___ MATERIAL PROVIDED ___

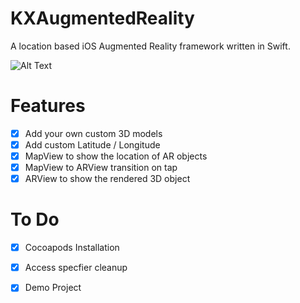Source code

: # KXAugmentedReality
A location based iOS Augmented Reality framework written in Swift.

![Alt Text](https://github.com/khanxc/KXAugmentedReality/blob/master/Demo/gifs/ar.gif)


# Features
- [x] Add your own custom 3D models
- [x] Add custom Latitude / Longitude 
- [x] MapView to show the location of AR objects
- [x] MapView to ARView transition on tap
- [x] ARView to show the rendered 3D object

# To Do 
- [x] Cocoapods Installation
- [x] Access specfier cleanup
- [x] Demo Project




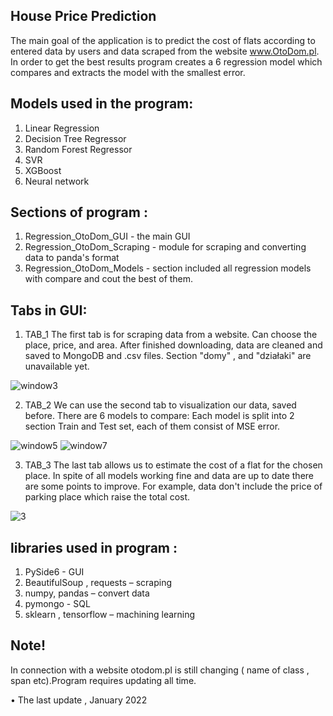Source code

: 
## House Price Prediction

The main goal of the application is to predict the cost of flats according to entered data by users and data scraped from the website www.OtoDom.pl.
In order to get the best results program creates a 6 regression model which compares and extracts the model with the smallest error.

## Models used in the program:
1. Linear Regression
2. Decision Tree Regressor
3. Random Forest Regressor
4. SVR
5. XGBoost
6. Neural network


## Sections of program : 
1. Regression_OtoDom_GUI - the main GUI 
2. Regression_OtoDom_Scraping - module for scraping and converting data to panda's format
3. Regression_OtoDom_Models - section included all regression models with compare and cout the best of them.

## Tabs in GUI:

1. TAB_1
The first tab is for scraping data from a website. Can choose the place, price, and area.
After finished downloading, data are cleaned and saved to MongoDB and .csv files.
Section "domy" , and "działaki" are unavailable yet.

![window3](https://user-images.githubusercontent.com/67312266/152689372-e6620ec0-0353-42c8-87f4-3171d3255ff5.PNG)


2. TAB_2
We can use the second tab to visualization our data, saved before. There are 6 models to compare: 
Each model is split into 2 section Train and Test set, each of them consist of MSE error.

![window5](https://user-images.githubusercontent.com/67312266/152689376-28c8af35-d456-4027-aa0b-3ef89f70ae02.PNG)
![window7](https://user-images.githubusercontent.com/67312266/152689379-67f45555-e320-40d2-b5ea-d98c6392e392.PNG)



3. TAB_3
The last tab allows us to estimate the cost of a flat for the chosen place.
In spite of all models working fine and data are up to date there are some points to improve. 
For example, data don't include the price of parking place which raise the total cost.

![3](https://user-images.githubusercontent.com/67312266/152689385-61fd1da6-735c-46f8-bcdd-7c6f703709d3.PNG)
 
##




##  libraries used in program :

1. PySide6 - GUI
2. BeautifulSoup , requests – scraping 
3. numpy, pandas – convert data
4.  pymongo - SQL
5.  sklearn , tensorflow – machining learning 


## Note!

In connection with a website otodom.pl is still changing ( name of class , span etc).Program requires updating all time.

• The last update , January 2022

___
___ MATERIAL PROVIDED ___

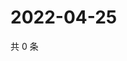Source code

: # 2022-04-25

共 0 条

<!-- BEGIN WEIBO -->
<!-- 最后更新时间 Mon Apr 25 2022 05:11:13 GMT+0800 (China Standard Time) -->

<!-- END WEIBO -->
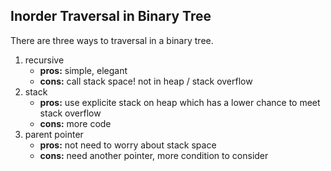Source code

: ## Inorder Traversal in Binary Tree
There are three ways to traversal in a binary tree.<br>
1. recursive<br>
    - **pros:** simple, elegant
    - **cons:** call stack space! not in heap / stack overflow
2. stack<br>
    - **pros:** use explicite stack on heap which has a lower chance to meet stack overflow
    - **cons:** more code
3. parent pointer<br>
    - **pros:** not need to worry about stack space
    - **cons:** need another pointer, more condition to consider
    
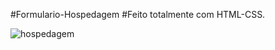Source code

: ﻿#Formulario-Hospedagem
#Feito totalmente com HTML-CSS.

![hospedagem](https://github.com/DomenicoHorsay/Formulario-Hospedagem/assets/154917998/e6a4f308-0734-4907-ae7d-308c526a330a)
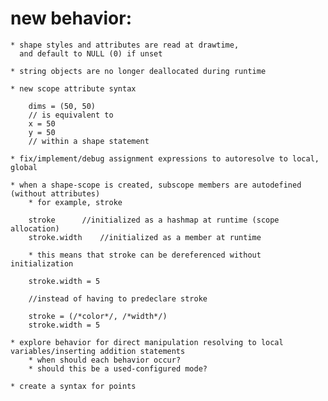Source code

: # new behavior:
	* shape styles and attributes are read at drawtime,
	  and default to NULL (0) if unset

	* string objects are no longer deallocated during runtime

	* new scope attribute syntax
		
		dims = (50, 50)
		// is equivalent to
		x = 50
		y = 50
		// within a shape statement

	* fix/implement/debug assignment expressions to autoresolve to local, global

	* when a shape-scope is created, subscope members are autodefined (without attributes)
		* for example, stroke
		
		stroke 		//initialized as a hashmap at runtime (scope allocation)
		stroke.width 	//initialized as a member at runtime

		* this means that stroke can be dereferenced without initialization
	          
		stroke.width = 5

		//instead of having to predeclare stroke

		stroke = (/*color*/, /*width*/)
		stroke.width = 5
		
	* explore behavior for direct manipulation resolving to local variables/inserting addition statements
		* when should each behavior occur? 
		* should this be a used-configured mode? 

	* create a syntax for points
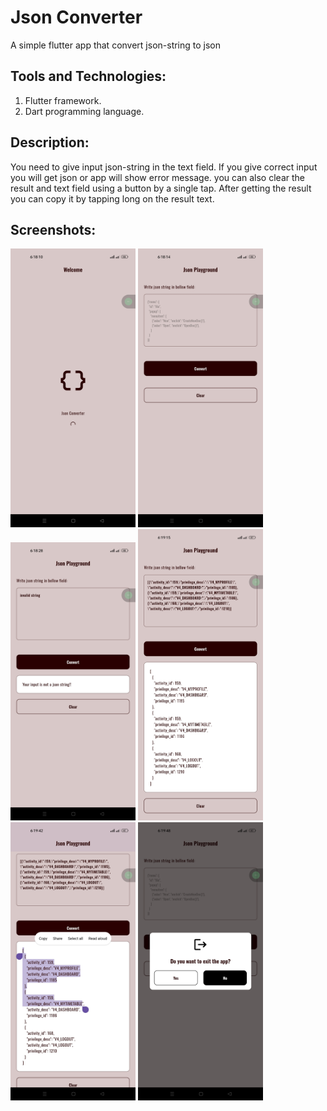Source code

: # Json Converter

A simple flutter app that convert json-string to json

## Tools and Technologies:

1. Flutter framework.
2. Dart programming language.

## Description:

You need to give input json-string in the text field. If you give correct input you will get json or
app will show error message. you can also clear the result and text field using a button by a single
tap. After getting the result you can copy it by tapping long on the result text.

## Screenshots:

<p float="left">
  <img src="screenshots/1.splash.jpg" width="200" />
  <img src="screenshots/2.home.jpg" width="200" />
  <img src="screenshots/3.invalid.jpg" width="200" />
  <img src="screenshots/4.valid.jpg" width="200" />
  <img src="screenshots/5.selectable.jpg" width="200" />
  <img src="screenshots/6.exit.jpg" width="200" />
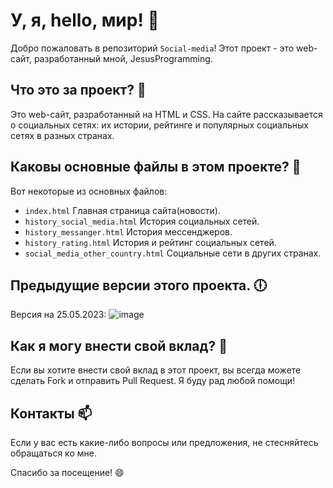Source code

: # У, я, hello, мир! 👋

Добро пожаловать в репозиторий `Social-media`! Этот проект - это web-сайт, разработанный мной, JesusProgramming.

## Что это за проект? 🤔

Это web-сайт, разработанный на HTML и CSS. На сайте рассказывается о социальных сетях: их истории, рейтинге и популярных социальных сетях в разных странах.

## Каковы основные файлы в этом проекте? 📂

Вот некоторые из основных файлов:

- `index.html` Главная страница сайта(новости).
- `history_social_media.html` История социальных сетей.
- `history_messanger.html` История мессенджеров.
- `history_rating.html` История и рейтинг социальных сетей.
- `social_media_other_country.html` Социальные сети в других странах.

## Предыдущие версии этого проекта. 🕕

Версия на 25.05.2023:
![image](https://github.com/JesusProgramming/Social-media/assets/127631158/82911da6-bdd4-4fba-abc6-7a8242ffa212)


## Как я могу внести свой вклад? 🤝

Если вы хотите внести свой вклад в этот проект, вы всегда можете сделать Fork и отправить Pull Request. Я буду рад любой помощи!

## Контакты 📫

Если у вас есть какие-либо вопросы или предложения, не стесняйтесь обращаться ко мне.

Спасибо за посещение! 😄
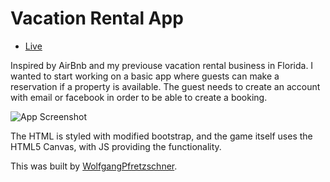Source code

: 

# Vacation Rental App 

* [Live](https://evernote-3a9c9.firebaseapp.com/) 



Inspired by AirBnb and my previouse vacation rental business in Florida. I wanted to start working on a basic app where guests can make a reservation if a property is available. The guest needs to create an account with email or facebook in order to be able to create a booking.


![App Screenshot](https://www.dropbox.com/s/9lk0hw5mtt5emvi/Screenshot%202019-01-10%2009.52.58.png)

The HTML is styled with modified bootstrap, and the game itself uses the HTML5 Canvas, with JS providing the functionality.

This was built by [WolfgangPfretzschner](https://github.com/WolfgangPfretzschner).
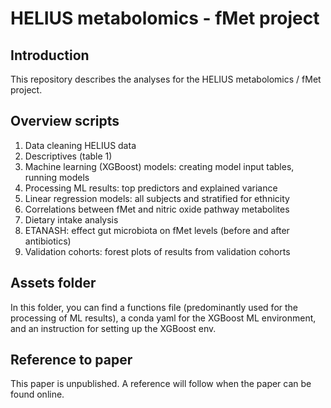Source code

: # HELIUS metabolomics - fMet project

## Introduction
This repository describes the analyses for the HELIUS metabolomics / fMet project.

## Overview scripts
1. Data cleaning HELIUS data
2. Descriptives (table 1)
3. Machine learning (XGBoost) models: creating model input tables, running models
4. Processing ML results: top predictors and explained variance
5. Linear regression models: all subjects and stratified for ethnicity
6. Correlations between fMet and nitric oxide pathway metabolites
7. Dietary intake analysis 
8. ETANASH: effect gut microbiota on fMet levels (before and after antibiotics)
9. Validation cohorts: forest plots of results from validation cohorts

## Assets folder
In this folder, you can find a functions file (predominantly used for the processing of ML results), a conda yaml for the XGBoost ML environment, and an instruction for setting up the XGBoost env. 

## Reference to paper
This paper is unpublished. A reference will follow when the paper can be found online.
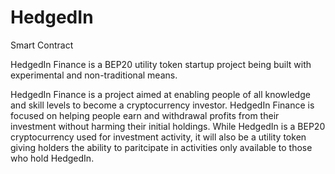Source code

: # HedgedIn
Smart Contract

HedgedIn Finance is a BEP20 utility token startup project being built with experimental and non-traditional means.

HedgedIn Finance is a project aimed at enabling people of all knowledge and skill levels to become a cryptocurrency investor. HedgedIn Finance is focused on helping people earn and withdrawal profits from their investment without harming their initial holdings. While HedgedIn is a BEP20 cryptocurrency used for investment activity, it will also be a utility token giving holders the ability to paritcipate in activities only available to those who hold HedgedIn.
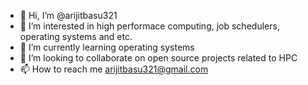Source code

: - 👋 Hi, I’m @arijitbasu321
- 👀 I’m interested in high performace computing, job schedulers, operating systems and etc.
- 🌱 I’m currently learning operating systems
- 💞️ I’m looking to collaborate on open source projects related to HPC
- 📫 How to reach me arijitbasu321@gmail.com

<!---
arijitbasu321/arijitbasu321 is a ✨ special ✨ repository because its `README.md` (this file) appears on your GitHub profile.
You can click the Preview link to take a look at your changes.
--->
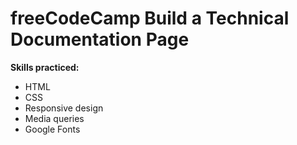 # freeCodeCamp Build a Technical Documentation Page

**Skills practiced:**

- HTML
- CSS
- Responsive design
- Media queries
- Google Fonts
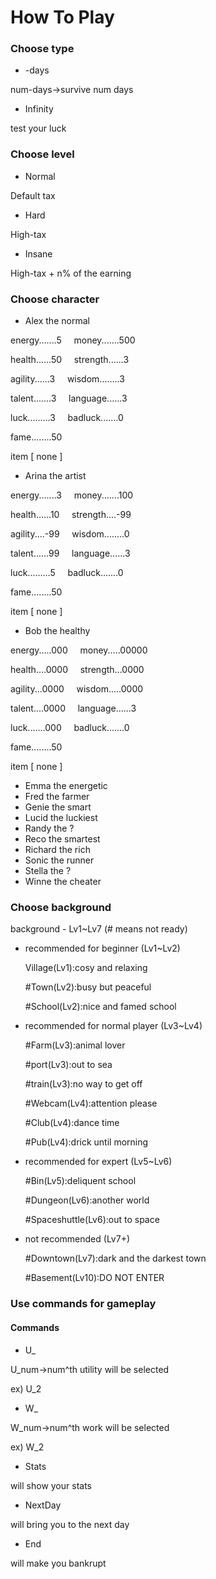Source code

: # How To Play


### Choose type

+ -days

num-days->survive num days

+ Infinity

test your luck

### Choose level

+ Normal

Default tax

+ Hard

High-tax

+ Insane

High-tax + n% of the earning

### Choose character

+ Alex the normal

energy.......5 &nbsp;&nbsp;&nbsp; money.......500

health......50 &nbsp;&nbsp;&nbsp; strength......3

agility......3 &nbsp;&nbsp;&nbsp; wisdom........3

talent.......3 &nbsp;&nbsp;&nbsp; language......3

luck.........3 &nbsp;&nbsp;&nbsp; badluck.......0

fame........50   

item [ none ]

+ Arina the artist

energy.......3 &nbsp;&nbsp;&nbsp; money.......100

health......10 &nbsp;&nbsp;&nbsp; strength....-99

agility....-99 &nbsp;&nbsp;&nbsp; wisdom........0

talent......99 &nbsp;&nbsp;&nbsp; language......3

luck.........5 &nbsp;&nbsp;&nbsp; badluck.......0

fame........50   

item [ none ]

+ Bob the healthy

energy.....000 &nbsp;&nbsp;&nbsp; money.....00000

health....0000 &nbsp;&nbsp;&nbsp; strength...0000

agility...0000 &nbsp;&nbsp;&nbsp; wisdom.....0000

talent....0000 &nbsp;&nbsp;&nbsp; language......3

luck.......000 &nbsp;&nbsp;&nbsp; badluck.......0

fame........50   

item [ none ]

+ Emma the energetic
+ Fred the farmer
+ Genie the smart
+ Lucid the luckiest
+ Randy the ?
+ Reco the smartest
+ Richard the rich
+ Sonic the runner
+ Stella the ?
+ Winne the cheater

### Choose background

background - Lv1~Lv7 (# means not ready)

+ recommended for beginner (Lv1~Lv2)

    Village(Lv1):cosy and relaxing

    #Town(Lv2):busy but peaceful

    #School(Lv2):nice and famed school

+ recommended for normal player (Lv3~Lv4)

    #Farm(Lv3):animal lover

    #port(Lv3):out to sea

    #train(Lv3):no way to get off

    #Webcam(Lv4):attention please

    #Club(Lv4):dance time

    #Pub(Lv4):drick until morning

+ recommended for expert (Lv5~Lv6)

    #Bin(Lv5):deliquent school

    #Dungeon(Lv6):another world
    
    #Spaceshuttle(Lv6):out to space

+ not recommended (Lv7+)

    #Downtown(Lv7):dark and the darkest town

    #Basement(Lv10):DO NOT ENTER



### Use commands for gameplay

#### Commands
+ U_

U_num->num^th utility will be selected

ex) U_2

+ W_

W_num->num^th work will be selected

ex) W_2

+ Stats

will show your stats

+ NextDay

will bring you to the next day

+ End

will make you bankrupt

___

▸ YOUR TASK
Once you have counted the lines above that contain "История", give that number alone.

▸ RESULT OF THIS TASK
3